Les principales lois qui firent des Afro-Américains des citoyens réellement libres, juridiquement égaux au reste de leurs compatriotes furent toutefois adoptées au cours des présidences de John F. Kennedy et de Lyndon B. Johnson, tous deux démocrates. Leurs réformes politiques furent par ailleurs complétées par une suite de réformes sociales, qui menèrent notamment à la création de Medicare, le premier système d’assurance-santé géré par le gouvernement fédéral.

Guerre culturelle

Si les politiques de Kennedy et de Johnson n’enclenchèrent pas le mouvement d’adhésion des Noirs américains au Parti démocrate, qui avait déjà commencé depuis longtemps, ils lui donnèrent en revanche un caractère massif et, jusqu’à maintenant, irréversible. En 1960, 32 pour cent des électeurs noirs avaient voté pour le candidat républicain, à peine quatre ans plus tard, ils n’étaient plus que 10 pour cent.

Il faut dire qu’à ce moment-là, le candidat républicain à la présidence était Barry Goldwater, un ultraconservateur farouchement opposé au mouvement des droits civiques dans lequel il voyait un avatar du socialisme. Tandis que les démocrates gagnaient l’essentiel de l’électorat noir, les républicains récupérèrent les électeurs blancs du Sud, déçus par leur ancien parti.

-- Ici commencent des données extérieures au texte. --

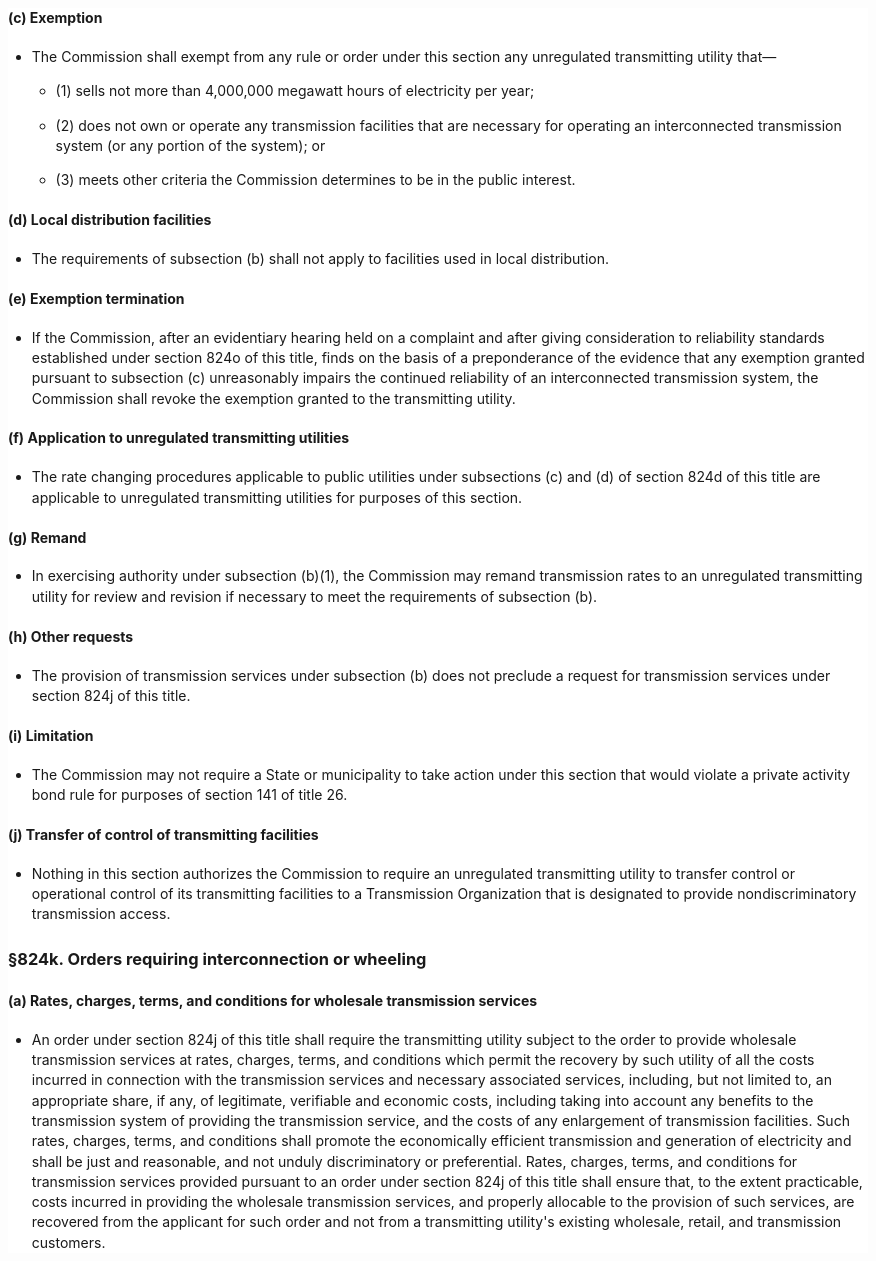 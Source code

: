 #### (c) Exemption
* The Commission shall exempt from any rule or order under this section any unregulated transmitting utility that—

  * (1) sells not more than 4,000,000 megawatt hours of electricity per year;

  * (2) does not own or operate any transmission facilities that are necessary for operating an interconnected transmission system (or any portion of the system); or

  * (3) meets other criteria the Commission determines to be in the public interest.

#### (d) Local distribution facilities
* The requirements of subsection (b) shall not apply to facilities used in local distribution.

#### (e) Exemption termination
* If the Commission, after an evidentiary hearing held on a complaint and after giving consideration to reliability standards established under section 824o of this title, finds on the basis of a preponderance of the evidence that any exemption granted pursuant to subsection (c) unreasonably impairs the continued reliability of an interconnected transmission system, the Commission shall revoke the exemption granted to the transmitting utility.

#### (f) Application to unregulated transmitting utilities
* The rate changing procedures applicable to public utilities under subsections (c) and (d) of section 824d of this title are applicable to unregulated transmitting utilities for purposes of this section.

#### (g) Remand
* In exercising authority under subsection (b)(1), the Commission may remand transmission rates to an unregulated transmitting utility for review and revision if necessary to meet the requirements of subsection (b).

#### (h) Other requests
* The provision of transmission services under subsection (b) does not preclude a request for transmission services under section 824j of this title.

#### (i) Limitation
* The Commission may not require a State or municipality to take action under this section that would violate a private activity bond rule for purposes of section 141 of title 26.

#### (j) Transfer of control of transmitting facilities
* Nothing in this section authorizes the Commission to require an unregulated transmitting utility to transfer control or operational control of its transmitting facilities to a Transmission Organization that is designated to provide nondiscriminatory transmission access.

### §824k. Orders requiring interconnection or wheeling
#### (a) Rates, charges, terms, and conditions for wholesale transmission services
* An order under section 824j of this title shall require the transmitting utility subject to the order to provide wholesale transmission services at rates, charges, terms, and conditions which permit the recovery by such utility of all the costs incurred in connection with the transmission services and necessary associated services, including, but not limited to, an appropriate share, if any, of legitimate, verifiable and economic costs, including taking into account any benefits to the transmission system of providing the transmission service, and the costs of any enlargement of transmission facilities. Such rates, charges, terms, and conditions shall promote the economically efficient transmission and generation of electricity and shall be just and reasonable, and not unduly discriminatory or preferential. Rates, charges, terms, and conditions for transmission services provided pursuant to an order under section 824j of this title shall ensure that, to the extent practicable, costs incurred in providing the wholesale transmission services, and properly allocable to the provision of such services, are recovered from the applicant for such order and not from a transmitting utility's existing wholesale, retail, and transmission customers.
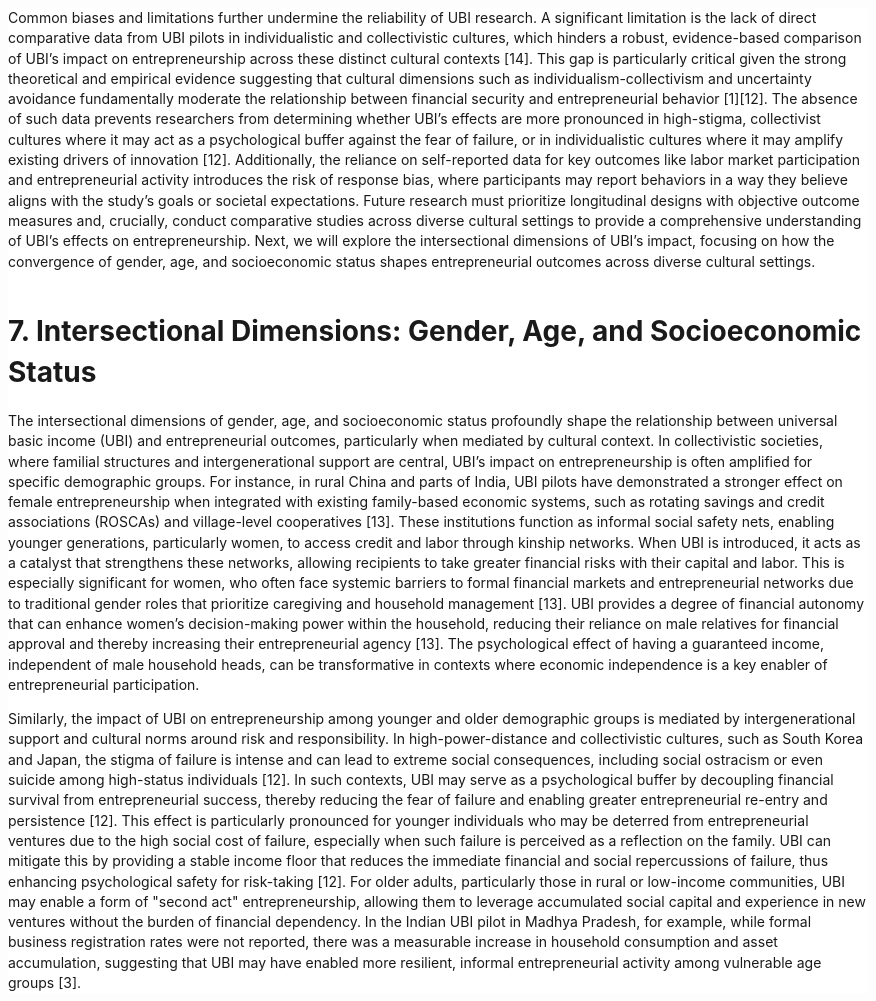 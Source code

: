 Common biases and limitations further undermine the reliability of UBI research. A significant limitation is the lack of direct comparative data from UBI pilots in individualistic and collectivistic cultures, which hinders a robust, evidence-based comparison of UBI’s impact on entrepreneurship across these distinct cultural contexts [14]. This gap is particularly critical given the strong theoretical and empirical evidence suggesting that cultural dimensions such as individualism-collectivism and uncertainty avoidance fundamentally moderate the relationship between financial security and entrepreneurial behavior [1][12]. The absence of such data prevents researchers from determining whether UBI’s effects are more pronounced in high-stigma, collectivist cultures where it may act as a psychological buffer against the fear of failure, or in individualistic cultures where it may amplify existing drivers of innovation [12]. Additionally, the reliance on self-reported data for key outcomes like labor market participation and entrepreneurial activity introduces the risk of response bias, where participants may report behaviors in a way they believe aligns with the study’s goals or societal expectations. Future research must prioritize longitudinal designs with objective outcome measures and, crucially, conduct comparative studies across diverse cultural settings to provide a comprehensive understanding of UBI’s effects on entrepreneurship. Next, we will explore the intersectional dimensions of UBI’s impact, focusing on how the convergence of gender, age, and socioeconomic status shapes entrepreneurial outcomes across diverse cultural settings.

# 7. Intersectional Dimensions: Gender, Age, and Socioeconomic Status

The intersectional dimensions of gender, age, and socioeconomic status profoundly shape the relationship between universal basic income (UBI) and entrepreneurial outcomes, particularly when mediated by cultural context. In collectivistic societies, where familial structures and intergenerational support are central, UBI’s impact on entrepreneurship is often amplified for specific demographic groups. For instance, in rural China and parts of India, UBI pilots have demonstrated a stronger effect on female entrepreneurship when integrated with existing family-based economic systems, such as rotating savings and credit associations (ROSCAs) and village-level cooperatives [13]. These institutions function as informal social safety nets, enabling younger generations, particularly women, to access credit and labor through kinship networks. When UBI is introduced, it acts as a catalyst that strengthens these networks, allowing recipients to take greater financial risks with their capital and labor. This is especially significant for women, who often face systemic barriers to formal financial markets and entrepreneurial networks due to traditional gender roles that prioritize caregiving and household management [13]. UBI provides a degree of financial autonomy that can enhance women’s decision-making power within the household, reducing their reliance on male relatives for financial approval and thereby increasing their entrepreneurial agency [13]. The psychological effect of having a guaranteed income, independent of male household heads, can be transformative in contexts where economic independence is a key enabler of entrepreneurial participation.

Similarly, the impact of UBI on entrepreneurship among younger and older demographic groups is mediated by intergenerational support and cultural norms around risk and responsibility. In high-power-distance and collectivistic cultures, such as South Korea and Japan, the stigma of failure is intense and can lead to extreme social consequences, including social ostracism or even suicide among high-status individuals [12]. In such contexts, UBI may serve as a psychological buffer by decoupling financial survival from entrepreneurial success, thereby reducing the fear of failure and enabling greater entrepreneurial re-entry and persistence [12]. This effect is particularly pronounced for younger individuals who may be deterred from entrepreneurial ventures due to the high social cost of failure, especially when such failure is perceived as a reflection on the family. UBI can mitigate this by providing a stable income floor that reduces the immediate financial and social repercussions of failure, thus enhancing psychological safety for risk-taking [12]. For older adults, particularly those in rural or low-income communities, UBI may enable a form of "second act" entrepreneurship, allowing them to leverage accumulated social capital and experience in new ventures without the burden of financial dependency. In the Indian UBI pilot in Madhya Pradesh, for example, while formal business registration rates were not reported, there was a measurable increase in household consumption and asset accumulation, suggesting that UBI may have enabled more resilient, informal entrepreneurial activity among vulnerable age groups [3].
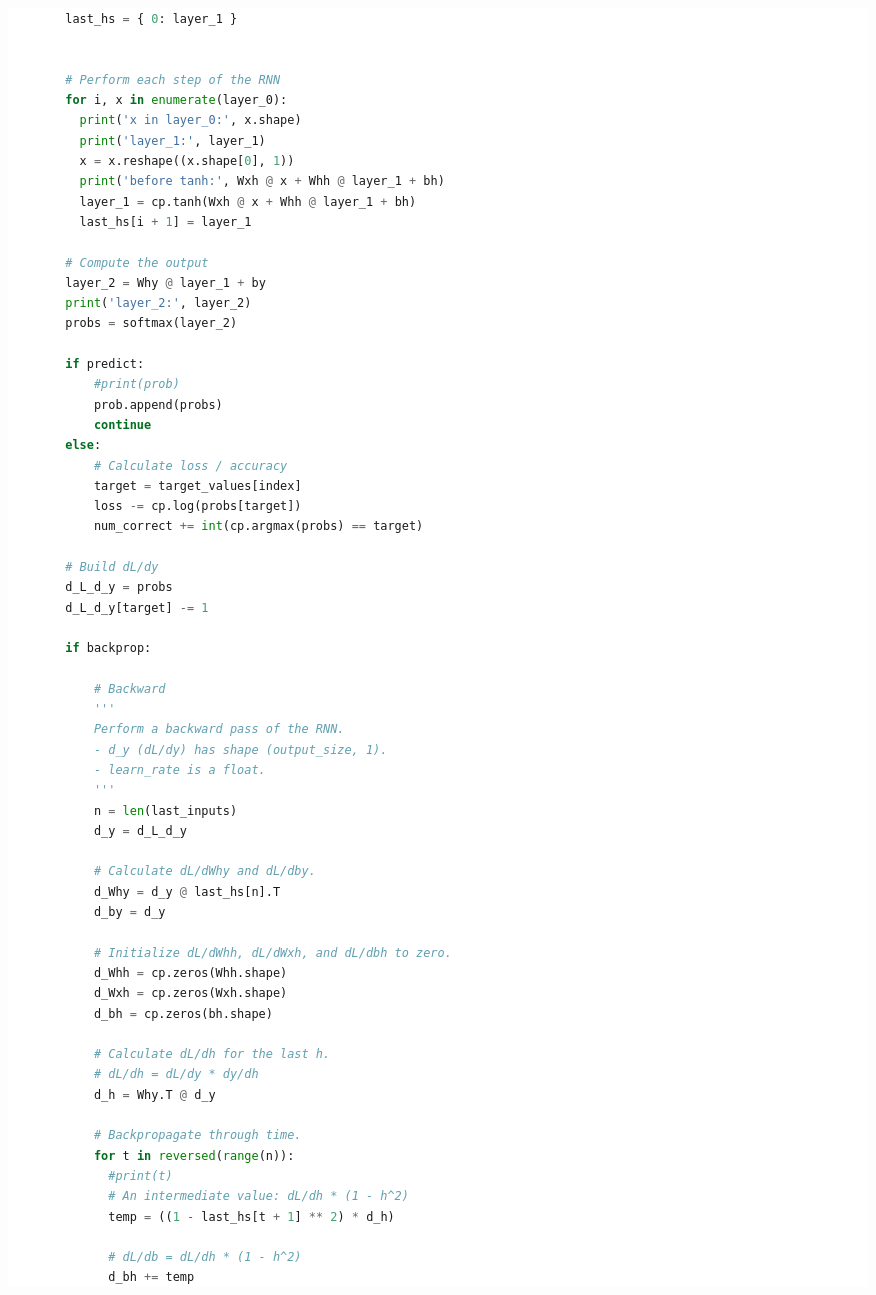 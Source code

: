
 ```python
        last_hs = { 0: layer_1 }


        # Perform each step of the RNN
        for i, x in enumerate(layer_0):
          print('x in layer_0:', x.shape)
          print('layer_1:', layer_1)
          x = x.reshape((x.shape[0], 1))
          print('before tanh:', Wxh @ x + Whh @ layer_1 + bh)
          layer_1 = cp.tanh(Wxh @ x + Whh @ layer_1 + bh)
          last_hs[i + 1] = layer_1

        # Compute the output
        layer_2 = Why @ layer_1 + by
        print('layer_2:', layer_2)
        probs = softmax(layer_2)
        
        if predict:
            #print(prob)
            prob.append(probs)
            continue
        else:
            # Calculate loss / accuracy
            target = target_values[index]
            loss -= cp.log(probs[target])
            num_correct += int(cp.argmax(probs) == target)

        # Build dL/dy
        d_L_d_y = probs
        d_L_d_y[target] -= 1

        if backprop:

            # Backward
            '''
            Perform a backward pass of the RNN.
            - d_y (dL/dy) has shape (output_size, 1).
            - learn_rate is a float.
            '''
            n = len(last_inputs)
            d_y = d_L_d_y

            # Calculate dL/dWhy and dL/dby.
            d_Why = d_y @ last_hs[n].T
            d_by = d_y

            # Initialize dL/dWhh, dL/dWxh, and dL/dbh to zero.
            d_Whh = cp.zeros(Whh.shape)
            d_Wxh = cp.zeros(Wxh.shape)
            d_bh = cp.zeros(bh.shape)

            # Calculate dL/dh for the last h.
            # dL/dh = dL/dy * dy/dh
            d_h = Why.T @ d_y

            # Backpropagate through time.
            for t in reversed(range(n)):
              #print(t)
              # An intermediate value: dL/dh * (1 - h^2)
              temp = ((1 - last_hs[t + 1] ** 2) * d_h)

              # dL/db = dL/dh * (1 - h^2)
              d_bh += temp
``` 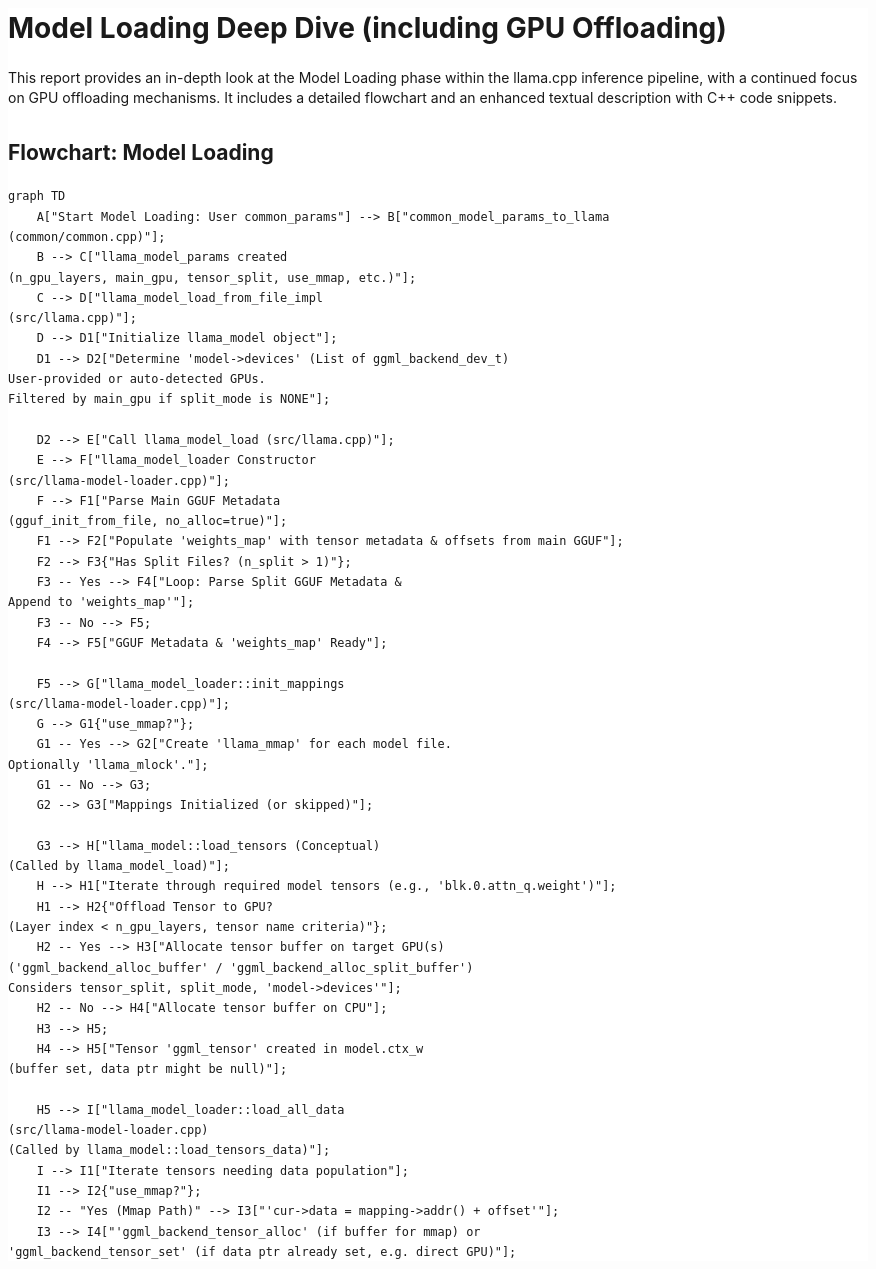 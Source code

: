 # Model Loading Deep Dive (including GPU Offloading)

This report provides an in-depth look at the Model Loading phase within the llama.cpp inference pipeline, with a continued focus on GPU offloading mechanisms. It includes a detailed flowchart and an enhanced textual description with C++ code snippets.

## Flowchart: Model Loading

```mermaid
graph TD
    A["Start Model Loading: User common_params"] --> B["common_model_params_to_llama
(common/common.cpp)"];
    B --> C["llama_model_params created 
(n_gpu_layers, main_gpu, tensor_split, use_mmap, etc.)"];
    C --> D["llama_model_load_from_file_impl
(src/llama.cpp)"];
    D --> D1["Initialize llama_model object"];
    D1 --> D2["Determine 'model->devices' (List of ggml_backend_dev_t) 
User-provided or auto-detected GPUs. 
Filtered by main_gpu if split_mode is NONE"];
    
    D2 --> E["Call llama_model_load (src/llama.cpp)"];
    E --> F["llama_model_loader Constructor
(src/llama-model-loader.cpp)"];
    F --> F1["Parse Main GGUF Metadata
(gguf_init_from_file, no_alloc=true)"];
    F1 --> F2["Populate 'weights_map' with tensor metadata & offsets from main GGUF"];
    F2 --> F3{"Has Split Files? (n_split > 1)"};
    F3 -- Yes --> F4["Loop: Parse Split GGUF Metadata & 
Append to 'weights_map'"];
    F3 -- No --> F5;
    F4 --> F5["GGUF Metadata & 'weights_map' Ready"];

    F5 --> G["llama_model_loader::init_mappings
(src/llama-model-loader.cpp)"];
    G --> G1{"use_mmap?"};
    G1 -- Yes --> G2["Create 'llama_mmap' for each model file.
Optionally 'llama_mlock'."];
    G1 -- No --> G3;
    G2 --> G3["Mappings Initialized (or skipped)"];

    G3 --> H["llama_model::load_tensors (Conceptual)
(Called by llama_model_load)"];
    H --> H1["Iterate through required model tensors (e.g., 'blk.0.attn_q.weight')"];
    H1 --> H2{"Offload Tensor to GPU? 
(Layer index < n_gpu_layers, tensor name criteria)"};
    H2 -- Yes --> H3["Allocate tensor buffer on target GPU(s)
('ggml_backend_alloc_buffer' / 'ggml_backend_alloc_split_buffer')
Considers tensor_split, split_mode, 'model->devices'"];
    H2 -- No --> H4["Allocate tensor buffer on CPU"];
    H3 --> H5;
    H4 --> H5["Tensor 'ggml_tensor' created in model.ctx_w 
(buffer set, data ptr might be null)"];
    
    H5 --> I["llama_model_loader::load_all_data
(src/llama-model-loader.cpp)
(Called by llama_model::load_tensors_data)"];
    I --> I1["Iterate tensors needing data population"];
    I1 --> I2{"use_mmap?"};
    I2 -- "Yes (Mmap Path)" --> I3["'cur->data = mapping->addr() + offset'"];
    I3 --> I4["'ggml_backend_tensor_alloc' (if buffer for mmap) or 
'ggml_backend_tensor_set' (if data ptr already set, e.g. direct GPU)"];
```
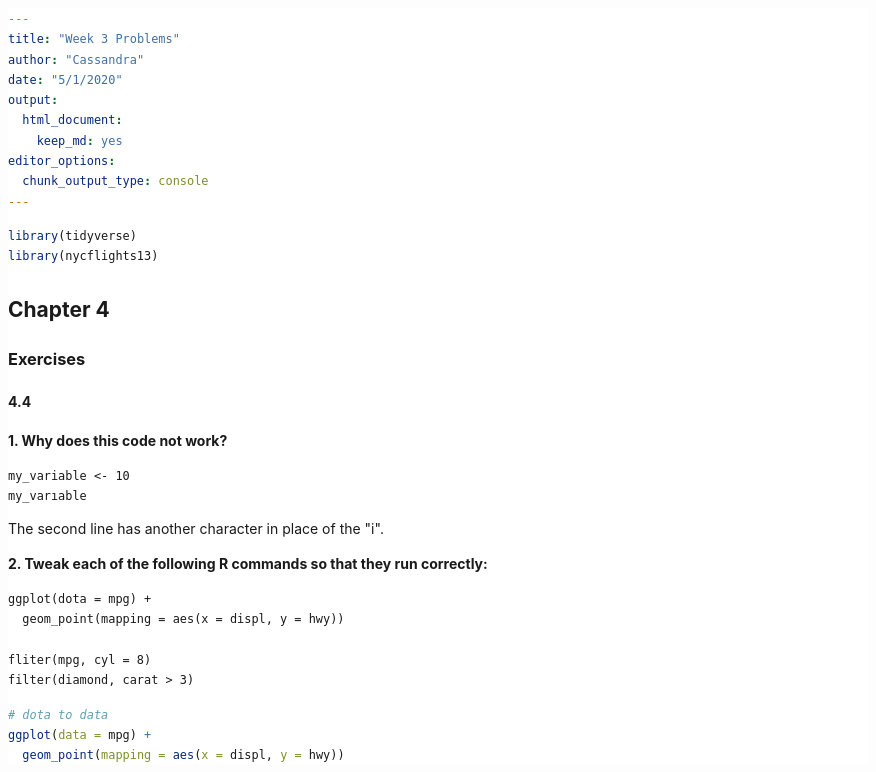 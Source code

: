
 ```yaml
---
title: "Week 3 Problems"
author: "Cassandra"
date: "5/1/2020"
output: 
  html_document: 
    keep_md: yes
editor_options: 
  chunk_output_type: console
---
```





```r
library(tidyverse)
library(nycflights13)
```

## Chapter 4

### Exercises

#### 4.4

**1. Why does this code not work?**    
```
my_variable <- 10
my_varıable
```

The second line has another character in place of the "i".   

**2. Tweak each of the following R commands so that they run correctly:**   
```
ggplot(dota = mpg) + 
  geom_point(mapping = aes(x = displ, y = hwy))

fliter(mpg, cyl = 8)
filter(diamond, carat > 3)
```

```r
# dota to data 
ggplot(data = mpg) + 
  geom_point(mapping = aes(x = displ, y = hwy))
```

Les premiers commencèrent à se présenter en protecteurs des faibles et des opprimés et les seconds en défenseurs des libertés individuelles et de la liberté d’entreprise. Les progressistes se mirent à dépeindre les conservateurs comme des fascistes, et les conservateurs les progressistes comme des gauchistes. Ainsi se figèrent au milieu des années 1960 les fronts d’une guerre culturelle dont l’affrontement Trump/Biden ne fut que la dernière escarmouche.

Un risque de guerre civile?

La violence verbale – parfois même la violence tout court – qui a caractérisé la campagne de 2020 a de nouveau réveillé les craintes d’une nouvelle guerre civile aux Etats-Unis. Mais si le pire n’est jamais écarté, cette option n’est pas la plus probable. L’irréconciabilité des deux camps est pour partie feinte. L’enjeu du combat est notamment le vote noir, dont les républicains espèrent toujours pouvoir récupérer une fraction.

Depuis une vingtaine d’années, ils ont multiplié les initiatives pour cela, jusque-là en vain. La raison pour laquelle ils ne perdent pas espoir est que l’électorat noir, bien que votant à gauche, est plus religieux et conservateur que la moyenne. Trump a pour sa part aussi misé sur les succès économiques qu’il a remportés avant le Covid.

Tout cela effraie les démocrates qui perdraient toute chance d’arriver au pouvoir s’ils gagnaient moins de 80 pour cent du vote noir. Ils ont donc tout intérêt à présenter les républicains comme des racistes et des suprématistes blancs. Mais au final, les modérés des deux camps sont plutôt d’accord sur tout, notamment lorsqu’il est question de politique étrangère ou d’économie.

Dans les prochains mois ils vont d’ailleurs gouverner ensemble, les républicains sont toujours majoritaires au Sénat et les démocrates n’ont qu’une mince majorité à la Chambre des représentants. La guerre culturelle reprendra aux prochaines élections et l’électorat noir sera vraisemblablement de nouveau l’un de ses principaux enjeux.